> [Exercise requirements]:
Check every line of the entries below for "starter", and copy the lines that have it.

> [Data provided]:
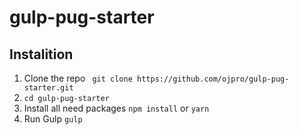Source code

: # gulp-pug-starter
## Instalition
1. Clone the repo
 ` git clone https://github.com/ojpro/gulp-pug-starter.git`
2. `cd gulp-pug-starter`
3. Install all need packages
  `npm install` or `yarn`
4. Run Gulp
 `gulp`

> [Reply]:
: # gulp-pug-starter
 ` git clone https://github.com/ojpro/gulp-pug-starter.git`
2. `cd gulp-pug-starter`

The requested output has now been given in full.